TRIBUTES have been paid to a popular former Halesowen milkman, who has died aged 87.

Ray Shilvock was a Co-op milkman who served Halesowen and the surrounding areas for more than three decades.

The father-of-three and grandfather-of-seven was dedicated to his job and became a well-known character with his many customers.

He always had time for a chat and a cuppa - and even carried out odd jobs for people.

Ray died at his home in High Farm Road on Sunday November 24, after a short illness.

Grandson Daniel Shilvock paid tribute to big-hearted Ray, who he said always had time for people and was larger-than-life, always laughing and smiling.

The 29-year-old, who lives in Manchester, where he is assistant manager at a Screwfix store, said: "Grandad was a lot more than a milkman - he offered a service to the community - he would do odd jobs and have a cup of tea with people - he knew everyone by name.

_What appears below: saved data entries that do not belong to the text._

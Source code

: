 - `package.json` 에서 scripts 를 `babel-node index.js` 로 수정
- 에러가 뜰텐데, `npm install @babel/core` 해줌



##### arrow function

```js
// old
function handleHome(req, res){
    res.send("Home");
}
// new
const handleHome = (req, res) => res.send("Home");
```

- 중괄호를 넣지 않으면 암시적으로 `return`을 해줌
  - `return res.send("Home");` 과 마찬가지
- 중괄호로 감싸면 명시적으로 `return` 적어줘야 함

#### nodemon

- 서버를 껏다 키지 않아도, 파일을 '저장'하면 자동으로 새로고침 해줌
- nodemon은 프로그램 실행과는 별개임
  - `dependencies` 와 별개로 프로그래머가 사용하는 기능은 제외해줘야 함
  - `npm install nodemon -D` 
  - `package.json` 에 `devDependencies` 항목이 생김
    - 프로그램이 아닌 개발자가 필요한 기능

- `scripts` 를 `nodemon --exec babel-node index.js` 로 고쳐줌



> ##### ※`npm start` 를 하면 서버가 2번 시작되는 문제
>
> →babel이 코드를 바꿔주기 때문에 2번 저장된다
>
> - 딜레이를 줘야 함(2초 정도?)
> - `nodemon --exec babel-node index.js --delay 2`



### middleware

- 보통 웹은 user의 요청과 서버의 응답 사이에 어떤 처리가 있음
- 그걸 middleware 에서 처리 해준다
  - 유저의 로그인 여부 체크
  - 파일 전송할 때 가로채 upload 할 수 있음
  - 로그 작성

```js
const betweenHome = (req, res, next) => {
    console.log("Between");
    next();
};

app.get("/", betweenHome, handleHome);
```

"He loved the job - he did it 7 days a week 365 days a year for 34 years and only gave it up because he had to care for my nan when she was ill.

"He was a giant of a man, but you could always talk to him."

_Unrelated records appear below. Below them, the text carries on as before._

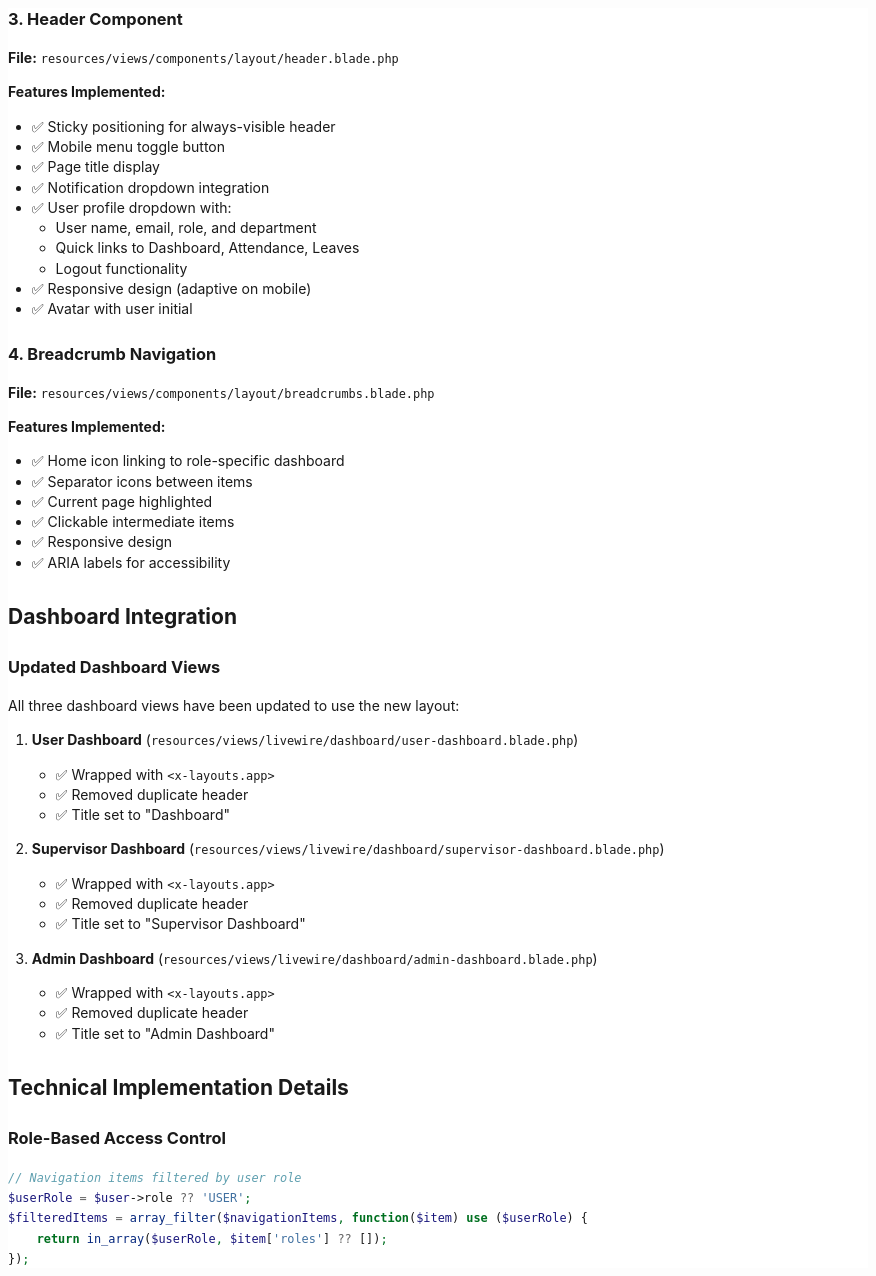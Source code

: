 ### 3. Header Component
**File:** `resources/views/components/layout/header.blade.php`

**Features Implemented:**
- ✅ Sticky positioning for always-visible header
- ✅ Mobile menu toggle button
- ✅ Page title display
- ✅ Notification dropdown integration
- ✅ User profile dropdown with:
  - User name, email, role, and department
  - Quick links to Dashboard, Attendance, Leaves
  - Logout functionality
- ✅ Responsive design (adaptive on mobile)
- ✅ Avatar with user initial

### 4. Breadcrumb Navigation
**File:** `resources/views/components/layout/breadcrumbs.blade.php`

**Features Implemented:**
- ✅ Home icon linking to role-specific dashboard
- ✅ Separator icons between items
- ✅ Current page highlighted
- ✅ Clickable intermediate items
- ✅ Responsive design
- ✅ ARIA labels for accessibility

## Dashboard Integration

### Updated Dashboard Views
All three dashboard views have been updated to use the new layout:

1. **User Dashboard** (`resources/views/livewire/dashboard/user-dashboard.blade.php`)
   - ✅ Wrapped with `<x-layouts.app>`
   - ✅ Removed duplicate header
   - ✅ Title set to "Dashboard"

2. **Supervisor Dashboard** (`resources/views/livewire/dashboard/supervisor-dashboard.blade.php`)
   - ✅ Wrapped with `<x-layouts.app>`
   - ✅ Removed duplicate header
   - ✅ Title set to "Supervisor Dashboard"

3. **Admin Dashboard** (`resources/views/livewire/dashboard/admin-dashboard.blade.php`)
   - ✅ Wrapped with `<x-layouts.app>`
   - ✅ Removed duplicate header
   - ✅ Title set to "Admin Dashboard"

## Technical Implementation Details

### Role-Based Access Control
```php
// Navigation items filtered by user role
$userRole = $user->role ?? 'USER';
$filteredItems = array_filter($navigationItems, function($item) use ($userRole) {
    return in_array($userRole, $item['roles'] ?? []);
});
```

Tributes also poured in for Ray on the Halesowen Remembered Facebook page, where Daniel posted the news of his passing.

Michelle Powell wrote: "He used to let me ride in his milk float for a little while when I was young.

"Always made me smile. Remember him with fondness."

Ian Andrew Ferrie write: "Sad to hear of Ray's passing.

"He was our milkman from when I was a small boy and he watched me grow up. I used to love the quart bottles of orange juice he used to sell.

"A lovely man, friendly, and a big part of my childhood growing up.

"He will be remembered for ages to come, one of Halesowen's great characters."

Ray retired to care for his wife Irene in the early 1990s after she suffered a stroke, but would still do odd jobs for people and even up to a couple of years ago was visiting an elderly neighbour every week to keep them company.

Irene passed away in 1994.

Growing up in Halesowen Ray helped out at his parent's off licence in Hill Street with his older brother Stan.

Ray, who leaves six great-grandchildren, did national service in the 1950s when he was a chef in the army.

He was stationed in Germany for a time and helped with the clear-up after World War Two.

The funeral will be at Stourbridge Crematorium on Tuesday December 17, at 2.50pm. Anyone is welcome.

Donations can be made to Marie Curie.